[Opening Material for this exercise section]

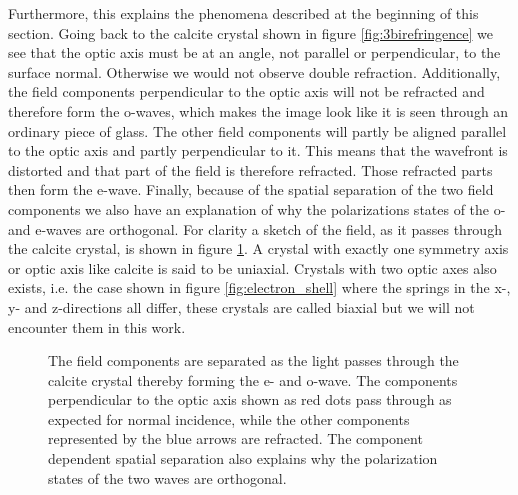 Furthermore, this explains the phenomena described at the beginning of this section. Going back to the calcite crystal shown in figure \ref{fig:3birefringence} we see that the optic axis must be at an angle, not parallel or perpendicular, to the surface normal. Otherwise we would not observe double refraction. Additionally, the field components perpendicular to the optic axis will not be refracted and therefore form the o-waves, which makes the image look like it is seen through an ordinary piece of glass. The other field components will partly be aligned parallel to the optic axis and partly perpendicular to it. This means that the wavefront is distorted and that part of the field is therefore refracted. Those refracted parts then form the e-wave. Finally, because of the spatial separation of the two field components we also have an explanation of why the polarizations states of the o- and e-waves are orthogonal. For clarity a sketch of the field, as it passes through the calcite crystal, is shown in figure \ref{fig:calcite_beams}. A crystal with exactly one symmetry axis or optic axis like calcite is said to be uniaxial. Crystals with two optic axes also exists, i.e. the case shown in figure \ref{fig:electron_shell} where the springs in the x-, y- and z-directions all differ, these crystals are called biaxial but we will not encounter them in this work. 

\begin{figure}[h]
    \centering
    
    \caption{The field components are separated as the light passes through the calcite crystal thereby forming the e- and o-wave. The components perpendicular to the optic axis shown as red dots pass through as expected for normal incidence, while the other components represented by the blue arrows are refracted. The component dependent spatial separation also explains why the polarization states of the two waves are orthogonal.}
    \label{fig:calcite_beams}
\end{figure}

[Closing Material for this exercise section]

Once the pictures are set aside, the remaining data must be transcribed exactly.

 Furthermore, this explains the phenomena described at the beginning of this section. Going back to the calcite crystal shown in figure \ref{fig:3birefringence} we see that the optic axis must be at an angle, not parallel or perpendicular, to the surface normal. Otherwise we would not observe double refraction. Additionally, the field components perpendicular to the optic axis will not be refracted and therefore form the o-waves, which makes the image look like it is seen through an ordinary piece of glass. The other field components will partly be aligned parallel to the optic axis and partly perpendicular to it. This means that the wavefront is distorted and that part of the field is therefore refracted. Those refracted parts then form the e-wave. Finally, because of the spatial separation of the two field components we also have an explanation of why the polarizations states of the o- and e-waves are orthogonal. For clarity a sketch of the field, as it passes through the calcite crystal, is shown in figure \ref{fig:calcite_beams}. A crystal with exactly one symmetry axis or optic axis like calcite is said to be uniaxial. Crystals with two optic axes also exists, i.e. the case shown in figure \ref{fig:electron_shell} where the springs in the x-, y- and z-directions all differ, these crystals are called biaxial but we will not encounter them in this work. 

\begin{figure}[h]
    \centering
    
    \caption{The field components are separated as the light passes through the calcite crystal thereby forming the e- and o-wave. The components perpendicular to the optic axis shown as red dots pass through as expected for normal incidence, while the other components represented by the blue arrows are refracted. The component dependent spatial separation also explains why the polarization states of the two waves are orthogonal.}
    \label{fig:calcite_beams}
\end{figure}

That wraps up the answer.